12. The method of claim 1, further comprising ranking the one or more text fields storing the input content based on the predicted measures of expected model performance for use in the feature selection for generating the machine learning model to predict the desired target field.

13. The method of claim 1, wherein the one or more text fields storing the input content include text gathered from an input text field, an email subject, an email body, or a chat dialogue.

14. A system, comprising:

one or more processors; and

memory coupled to the one or more processors, wherein the memory is configured to provide the one or more processors with instructions which when executed cause the one or more processors to:

generate a pre-trained model trained to predict a measure of expected model performance based at least in part on a feature relevance score associated with a text field data type;

receive a specification of a desired target field for machine learning prediction and one or more text fields storing input content;

calculate a corresponding feature relevance score for each of the one or more text fields storing the input content;

based on the corresponding calculated feature relevance scores, predict a corresponding measure of expected model performance for each of the one or more text fields storing the input content using the pre-trained model; and

provide the predicted measures of expected model performance for use in feature selection among the one or more text fields storing the input content for generating a machine learning model to predict the desired target field.

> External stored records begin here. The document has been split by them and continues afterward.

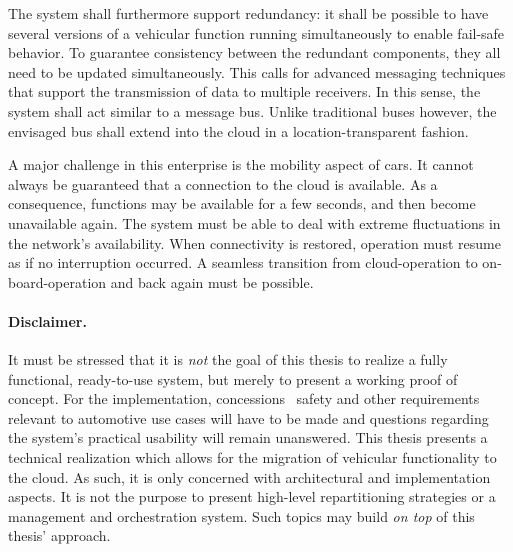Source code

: The system shall furthermore support redundancy: it shall be possible to have several versions of a vehicular function running simultaneously to enable fail-safe behavior. To guarantee consistency between the redundant components, they all need to be updated simultaneously. This calls for advanced messaging techniques that support the transmission of data to multiple receivers. 
In this sense, the system shall act similar to a message bus. Unlike traditional buses however, the envisaged bus shall extend into the cloud in a location-transparent fashion.

A major challenge in this enterprise is the mobility aspect of cars. It cannot always be guaranteed that a connection to the cloud is available. As a consequence, functions may be available for a few seconds, and then become unavailable again. The system must be able to deal with extreme fluctuations in the network's availability. When connectivity is restored, operation must resume as if no interruption occurred. A seamless transition from cloud-operation to on-board-operation and back again must be possible.

\paragraph{Disclaimer.}
It must be stressed that it is \emph{not} the goal of this thesis to realize a fully functional, ready-to-use system, but merely to present a working proof of concept. For the implementation, concessions \wrt\ safety and other requirements relevant to automotive use cases will have to be made and questions regarding the system's practical usability will remain unanswered. This thesis presents a technical realization which allows for the migration of vehicular functionality to the cloud. As such, it is only concerned with architectural and implementation aspects.
It is not the purpose to present high-level repartitioning strategies or a management and orchestration system. Such topics may build \emph{on top} of this thesis' approach.
%
%
%
%
%
%
%
%
%
%
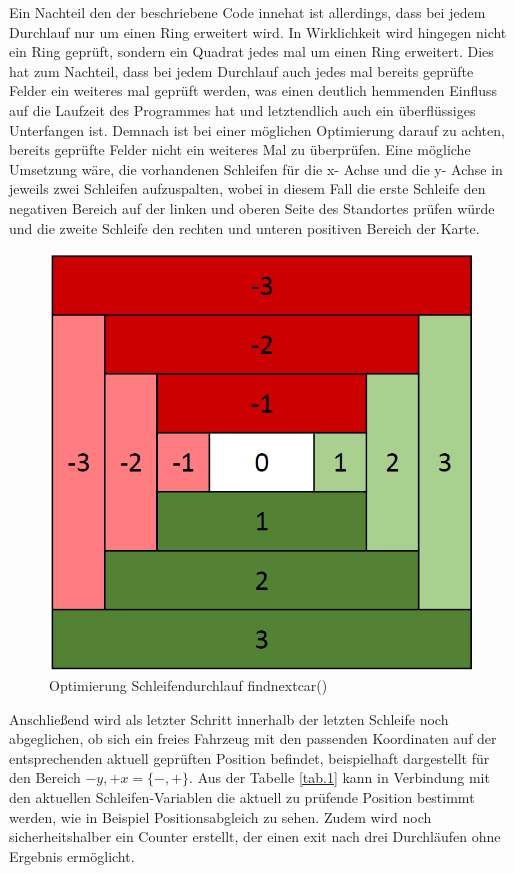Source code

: Ein Nachteil den der beschriebene Code innehat ist allerdings, dass bei jedem Durchlauf nur um einen Ring erweitert wird. In Wirklichkeit wird hingegen nicht ein Ring geprüft, sondern ein Quadrat jedes mal um einen Ring erweitert. Dies hat zum Nachteil, dass bei jedem Durchlauf auch jedes mal bereits geprüfte Felder ein weiteres mal geprüft werden, was einen deutlich hemmenden Einfluss auf die Laufzeit des Programmes hat und letztendlich auch ein überflüssiges Unterfangen ist. Demnach ist bei einer möglichen Optimierung darauf zu achten, bereits geprüfte Felder nicht ein weiteres Mal zu überprüfen. Eine mögliche Umsetzung wäre, die vorhandenen Schleifen für die x- Achse  und die y- Achse in jeweils zwei Schleifen aufzuspalten, wobei in diesem Fall die erste Schleife den negativen Bereich auf der linken und oberen Seite des Standortes prüfen würde und die zweite Schleife den rechten und unteren positiven Bereich der Karte.
\begin{figure}[h]
\caption{Optimierung Schleifendurchlauf findnextcar()}
\centering
\includegraphics[scale=0.5]{opti_findnextcar}
\end{figure}
Anschließend wird als letzter Schritt innerhalb der letzten Schleife noch abgeglichen, ob sich ein freies Fahrzeug mit den passenden Koordinaten auf der entsprechenden aktuell geprüften Position befindet, beispielhaft dargestellt für den Bereich $-y,+x = \{-,+\}$. Aus der Tabelle \ref{tab.1} kann in Verbindung mit den aktuellen Schleifen-Variablen die aktuell zu prüfende Position bestimmt werden, wie in Beispiel Positionsabgleich zu sehen. Zudem wird noch sicherheitshalber ein Counter erstellt, der einen exit nach drei Durchläufen ohne Ergebnis ermöglicht.
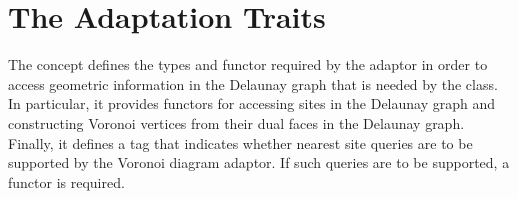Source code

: 


\section{The Adaptation Traits\label{sec:vda2-traits}}

The  concept defines the types and
functor required by the adaptor in order to access geometric
information in the Delaunay graph that is needed by the
 class.
In particular, it provides functors for accessing sites in the Delaunay
graph and constructing Voronoi vertices from their dual faces in the
Delaunay graph.
Finally, it defines a tag that indicates whether nearest site queries
are to be supported by the Voronoi diagram adaptor. If such queries
are to be supported, a functor is required.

15. The system of claim 14, wherein causing the one or more processors to calculate the corresponding feature relevance score for each of the one or more text fields storing the input content includes causing the one or more processors to determine a statistical measurement for each of the one or more text fields, and wherein the statistical measurement is based at least in part on a term frequency-inverse document frequency (TF-IDF) metric.

16. The system of claim 14, wherein the memory is further configured to provide the one or more processors with instructions which when executed cause the one or more processors to:

generate one or more sample data sets of each of the one or more text fields storing input content;

determine a sampled relevance score for each of the one or more generated sample data sets; and

for each of the one or more text fields, average one or more determined sampled relevance scores.

17. The system of claim 14, wherein causing the one or more processors to predict the corresponding measure of the expected model performance for each of the one or more text fields storing the input content using the pre-trained model includes causing the one or more processors to apply the pre-trained model to one or more information metrics for each of the one or more text fields, and wherein the one or more information metrics includes a text field density metric.

18. The system of claim 14, wherein the calculated feature relevance score for each of the one or more text fields storing the input content is a weighted and normalized relief score.

19. The system of claim 14, wherein the corresponding measure of expected model performance for each of the one or more text fields storing the input content is based on an increased amount of an area under a precision-recall curve associated with the machine learning model as compared to a baseline model to predict the desired target field.

20. A computer program product, the computer program product being embodied in a non-transitory computer readable medium and comprising computer instructions for:

providing the predicted measures of expected model performance for use in feature selection among the one or more text fields storing the input content for generating a machine learning model to predict the desired target field.